## Action item
Only the lines below, from the one with "modifiers can be specified after the time" through the one with "<td><p>STRFTIME(F, T, ...)</p></td>", are to be written out, exactly.

## Task input
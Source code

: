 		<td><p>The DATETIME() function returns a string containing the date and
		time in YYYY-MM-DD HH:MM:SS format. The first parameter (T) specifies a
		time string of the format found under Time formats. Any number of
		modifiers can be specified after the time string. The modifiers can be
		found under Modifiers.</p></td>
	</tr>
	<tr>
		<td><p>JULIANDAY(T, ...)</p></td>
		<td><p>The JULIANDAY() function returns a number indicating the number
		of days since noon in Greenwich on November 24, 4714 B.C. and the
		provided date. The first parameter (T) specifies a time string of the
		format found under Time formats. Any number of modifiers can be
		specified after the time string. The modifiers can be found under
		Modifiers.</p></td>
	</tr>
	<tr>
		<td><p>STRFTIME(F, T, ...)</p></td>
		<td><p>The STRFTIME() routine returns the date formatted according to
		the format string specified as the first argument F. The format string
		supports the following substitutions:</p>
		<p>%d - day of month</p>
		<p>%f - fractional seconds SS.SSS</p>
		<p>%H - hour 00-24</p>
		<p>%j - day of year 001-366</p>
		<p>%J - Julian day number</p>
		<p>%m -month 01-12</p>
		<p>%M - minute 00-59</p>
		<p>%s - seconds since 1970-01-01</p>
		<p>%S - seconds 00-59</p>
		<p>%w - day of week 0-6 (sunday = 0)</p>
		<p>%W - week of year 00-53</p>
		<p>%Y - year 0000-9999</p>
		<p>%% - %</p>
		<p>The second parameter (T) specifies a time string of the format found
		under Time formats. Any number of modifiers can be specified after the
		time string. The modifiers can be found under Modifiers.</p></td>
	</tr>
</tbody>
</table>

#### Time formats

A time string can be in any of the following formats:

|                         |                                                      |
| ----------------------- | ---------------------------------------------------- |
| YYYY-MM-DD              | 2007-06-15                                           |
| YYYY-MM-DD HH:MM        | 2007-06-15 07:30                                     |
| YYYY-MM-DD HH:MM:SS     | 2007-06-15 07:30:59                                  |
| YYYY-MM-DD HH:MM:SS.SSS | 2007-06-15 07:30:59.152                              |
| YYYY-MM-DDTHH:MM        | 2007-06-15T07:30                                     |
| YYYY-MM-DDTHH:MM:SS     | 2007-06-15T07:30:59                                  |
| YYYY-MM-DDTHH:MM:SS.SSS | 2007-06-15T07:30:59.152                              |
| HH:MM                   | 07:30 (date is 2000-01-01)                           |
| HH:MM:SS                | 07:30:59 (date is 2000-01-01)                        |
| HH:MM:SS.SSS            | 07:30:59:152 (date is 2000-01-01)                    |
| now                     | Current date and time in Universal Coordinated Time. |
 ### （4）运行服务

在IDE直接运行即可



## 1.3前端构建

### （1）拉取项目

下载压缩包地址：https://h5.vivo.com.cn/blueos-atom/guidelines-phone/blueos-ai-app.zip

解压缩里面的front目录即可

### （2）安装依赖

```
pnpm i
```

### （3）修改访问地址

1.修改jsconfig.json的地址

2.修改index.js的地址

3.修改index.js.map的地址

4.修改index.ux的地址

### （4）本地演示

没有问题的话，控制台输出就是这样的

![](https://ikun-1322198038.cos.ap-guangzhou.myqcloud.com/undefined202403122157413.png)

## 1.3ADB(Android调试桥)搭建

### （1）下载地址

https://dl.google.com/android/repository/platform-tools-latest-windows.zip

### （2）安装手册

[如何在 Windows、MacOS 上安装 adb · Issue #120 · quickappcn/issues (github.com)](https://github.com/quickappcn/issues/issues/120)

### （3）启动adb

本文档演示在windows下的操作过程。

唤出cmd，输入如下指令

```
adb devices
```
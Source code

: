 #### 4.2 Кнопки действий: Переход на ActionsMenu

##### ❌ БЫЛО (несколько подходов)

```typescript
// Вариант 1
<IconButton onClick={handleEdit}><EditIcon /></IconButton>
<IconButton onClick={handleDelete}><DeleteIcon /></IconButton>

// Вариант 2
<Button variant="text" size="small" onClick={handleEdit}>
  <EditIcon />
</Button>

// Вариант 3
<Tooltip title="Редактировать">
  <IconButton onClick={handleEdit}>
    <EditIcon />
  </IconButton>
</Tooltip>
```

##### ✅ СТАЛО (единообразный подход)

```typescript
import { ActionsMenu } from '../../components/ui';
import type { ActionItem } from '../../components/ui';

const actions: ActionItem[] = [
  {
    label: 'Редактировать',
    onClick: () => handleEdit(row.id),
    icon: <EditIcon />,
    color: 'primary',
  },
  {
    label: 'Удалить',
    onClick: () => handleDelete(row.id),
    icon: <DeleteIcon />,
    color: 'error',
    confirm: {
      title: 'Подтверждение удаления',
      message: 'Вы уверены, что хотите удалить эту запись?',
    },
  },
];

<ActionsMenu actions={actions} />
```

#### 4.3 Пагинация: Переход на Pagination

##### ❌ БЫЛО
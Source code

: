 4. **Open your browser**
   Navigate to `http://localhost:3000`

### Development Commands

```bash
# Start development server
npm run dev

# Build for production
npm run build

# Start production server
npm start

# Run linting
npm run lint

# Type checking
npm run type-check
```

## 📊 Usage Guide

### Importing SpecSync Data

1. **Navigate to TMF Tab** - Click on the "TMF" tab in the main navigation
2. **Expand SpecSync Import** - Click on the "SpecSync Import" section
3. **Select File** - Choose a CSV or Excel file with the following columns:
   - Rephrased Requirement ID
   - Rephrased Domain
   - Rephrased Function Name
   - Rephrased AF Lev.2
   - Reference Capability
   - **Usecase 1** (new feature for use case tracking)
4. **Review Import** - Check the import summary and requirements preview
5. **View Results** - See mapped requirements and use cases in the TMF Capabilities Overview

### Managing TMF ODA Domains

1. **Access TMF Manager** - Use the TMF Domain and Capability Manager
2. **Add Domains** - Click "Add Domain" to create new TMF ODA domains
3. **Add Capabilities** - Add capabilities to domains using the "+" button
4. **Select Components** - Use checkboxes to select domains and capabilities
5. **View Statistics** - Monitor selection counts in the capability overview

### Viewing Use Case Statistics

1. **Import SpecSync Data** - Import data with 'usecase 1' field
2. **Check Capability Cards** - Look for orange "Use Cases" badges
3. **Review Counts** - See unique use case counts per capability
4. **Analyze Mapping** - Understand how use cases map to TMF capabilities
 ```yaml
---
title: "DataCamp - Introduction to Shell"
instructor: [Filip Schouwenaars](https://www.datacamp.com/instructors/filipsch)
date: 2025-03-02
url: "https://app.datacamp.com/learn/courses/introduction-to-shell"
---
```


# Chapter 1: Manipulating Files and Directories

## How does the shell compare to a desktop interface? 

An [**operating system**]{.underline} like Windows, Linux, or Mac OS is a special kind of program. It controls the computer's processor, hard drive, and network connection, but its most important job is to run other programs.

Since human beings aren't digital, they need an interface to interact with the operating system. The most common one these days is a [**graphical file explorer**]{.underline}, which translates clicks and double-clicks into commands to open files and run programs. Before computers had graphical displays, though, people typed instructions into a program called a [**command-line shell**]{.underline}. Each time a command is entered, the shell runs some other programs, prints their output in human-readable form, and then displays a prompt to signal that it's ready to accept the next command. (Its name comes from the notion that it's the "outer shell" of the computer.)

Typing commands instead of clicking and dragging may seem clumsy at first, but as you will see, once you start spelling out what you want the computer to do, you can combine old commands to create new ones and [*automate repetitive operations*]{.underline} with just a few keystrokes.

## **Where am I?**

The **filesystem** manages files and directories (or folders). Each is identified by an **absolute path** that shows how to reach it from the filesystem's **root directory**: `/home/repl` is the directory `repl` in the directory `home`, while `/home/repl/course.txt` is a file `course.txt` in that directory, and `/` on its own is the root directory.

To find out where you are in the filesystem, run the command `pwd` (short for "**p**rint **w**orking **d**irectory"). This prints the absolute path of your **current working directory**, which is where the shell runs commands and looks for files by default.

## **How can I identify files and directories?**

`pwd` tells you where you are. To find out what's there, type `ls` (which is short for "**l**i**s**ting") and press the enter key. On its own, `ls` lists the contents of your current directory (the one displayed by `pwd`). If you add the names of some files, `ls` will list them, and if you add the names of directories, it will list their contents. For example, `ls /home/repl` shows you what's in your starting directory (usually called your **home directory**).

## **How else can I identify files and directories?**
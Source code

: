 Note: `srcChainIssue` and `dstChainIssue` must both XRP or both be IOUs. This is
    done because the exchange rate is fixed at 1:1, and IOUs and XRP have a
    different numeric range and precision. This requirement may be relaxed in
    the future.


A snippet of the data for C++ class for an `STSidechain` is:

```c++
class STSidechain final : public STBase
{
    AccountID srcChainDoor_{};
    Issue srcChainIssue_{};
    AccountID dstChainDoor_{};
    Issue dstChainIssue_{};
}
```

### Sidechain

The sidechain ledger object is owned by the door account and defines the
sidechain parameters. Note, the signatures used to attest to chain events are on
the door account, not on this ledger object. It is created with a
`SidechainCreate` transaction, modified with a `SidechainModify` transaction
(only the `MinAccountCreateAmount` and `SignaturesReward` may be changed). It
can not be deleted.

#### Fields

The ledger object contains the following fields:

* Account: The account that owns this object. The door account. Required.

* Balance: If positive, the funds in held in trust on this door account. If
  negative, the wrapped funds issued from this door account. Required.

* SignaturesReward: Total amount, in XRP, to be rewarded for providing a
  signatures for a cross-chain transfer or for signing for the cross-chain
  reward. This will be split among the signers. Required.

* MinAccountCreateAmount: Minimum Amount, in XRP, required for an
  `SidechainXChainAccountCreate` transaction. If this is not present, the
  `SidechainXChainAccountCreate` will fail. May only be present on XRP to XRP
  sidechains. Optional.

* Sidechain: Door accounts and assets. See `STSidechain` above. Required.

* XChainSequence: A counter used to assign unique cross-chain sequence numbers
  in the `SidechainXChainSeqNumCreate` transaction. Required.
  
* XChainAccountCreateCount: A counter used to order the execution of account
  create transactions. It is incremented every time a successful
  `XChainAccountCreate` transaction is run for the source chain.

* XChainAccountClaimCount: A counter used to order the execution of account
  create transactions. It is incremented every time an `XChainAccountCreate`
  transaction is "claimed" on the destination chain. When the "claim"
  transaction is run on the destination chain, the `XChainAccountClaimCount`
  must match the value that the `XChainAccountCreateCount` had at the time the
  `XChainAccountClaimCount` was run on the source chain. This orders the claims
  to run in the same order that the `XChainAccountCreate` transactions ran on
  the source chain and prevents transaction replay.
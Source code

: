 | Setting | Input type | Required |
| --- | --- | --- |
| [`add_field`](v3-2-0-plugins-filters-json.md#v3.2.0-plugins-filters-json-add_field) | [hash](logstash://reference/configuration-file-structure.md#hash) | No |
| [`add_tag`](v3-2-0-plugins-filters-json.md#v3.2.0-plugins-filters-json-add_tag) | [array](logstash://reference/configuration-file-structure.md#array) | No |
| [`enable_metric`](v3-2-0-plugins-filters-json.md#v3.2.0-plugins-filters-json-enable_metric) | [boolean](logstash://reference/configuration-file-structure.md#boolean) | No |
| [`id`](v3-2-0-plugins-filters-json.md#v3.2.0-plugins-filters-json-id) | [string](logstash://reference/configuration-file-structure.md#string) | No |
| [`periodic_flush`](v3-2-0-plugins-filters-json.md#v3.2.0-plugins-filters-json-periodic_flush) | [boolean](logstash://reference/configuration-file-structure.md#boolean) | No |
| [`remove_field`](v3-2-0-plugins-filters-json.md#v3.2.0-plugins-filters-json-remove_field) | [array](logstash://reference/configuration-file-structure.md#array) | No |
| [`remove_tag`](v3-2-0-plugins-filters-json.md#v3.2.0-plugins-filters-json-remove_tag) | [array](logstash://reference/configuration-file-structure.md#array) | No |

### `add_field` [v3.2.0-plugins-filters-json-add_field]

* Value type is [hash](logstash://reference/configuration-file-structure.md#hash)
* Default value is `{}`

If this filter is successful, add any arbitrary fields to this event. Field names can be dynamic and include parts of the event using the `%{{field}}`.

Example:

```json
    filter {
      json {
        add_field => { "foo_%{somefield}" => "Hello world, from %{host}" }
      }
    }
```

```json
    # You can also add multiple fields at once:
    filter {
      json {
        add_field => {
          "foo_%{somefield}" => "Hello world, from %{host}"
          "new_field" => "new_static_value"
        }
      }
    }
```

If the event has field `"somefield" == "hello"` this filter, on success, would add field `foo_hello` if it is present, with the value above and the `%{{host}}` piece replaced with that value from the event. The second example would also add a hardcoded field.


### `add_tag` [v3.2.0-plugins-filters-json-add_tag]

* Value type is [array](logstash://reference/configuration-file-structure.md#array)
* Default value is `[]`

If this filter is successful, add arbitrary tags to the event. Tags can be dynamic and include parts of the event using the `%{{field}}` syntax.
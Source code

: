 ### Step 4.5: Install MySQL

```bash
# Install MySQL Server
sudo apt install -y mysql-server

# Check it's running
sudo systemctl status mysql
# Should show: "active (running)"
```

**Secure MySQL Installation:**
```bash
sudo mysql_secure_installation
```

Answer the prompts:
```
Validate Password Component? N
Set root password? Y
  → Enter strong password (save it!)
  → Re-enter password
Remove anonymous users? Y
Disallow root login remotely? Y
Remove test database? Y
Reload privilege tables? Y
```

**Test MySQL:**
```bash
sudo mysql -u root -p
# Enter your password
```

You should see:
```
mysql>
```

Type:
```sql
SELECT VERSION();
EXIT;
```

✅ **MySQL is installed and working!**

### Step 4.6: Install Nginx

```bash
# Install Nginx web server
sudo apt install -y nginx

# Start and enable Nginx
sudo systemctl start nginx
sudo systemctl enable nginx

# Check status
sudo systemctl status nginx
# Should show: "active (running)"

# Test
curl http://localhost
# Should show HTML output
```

## Result
		modifiers can be specified after the time string. The modifiers can be
		found under Modifiers.</p></td>
	</tr>
	<tr>
		<td><p>JULIANDAY(T, ...)</p></td>
		<td><p>The JULIANDAY() function returns a number indicating the number
		of days since noon in Greenwich on November 24, 4714 B.C. and the
		provided date. The first parameter (T) specifies a time string of the
		format found under Time formats. Any number of modifiers can be
		specified after the time string. The modifiers can be found under
		Modifiers.</p></td>
	</tr>
	<tr>
		<td><p>STRFTIME(F, T, ...)</p></td>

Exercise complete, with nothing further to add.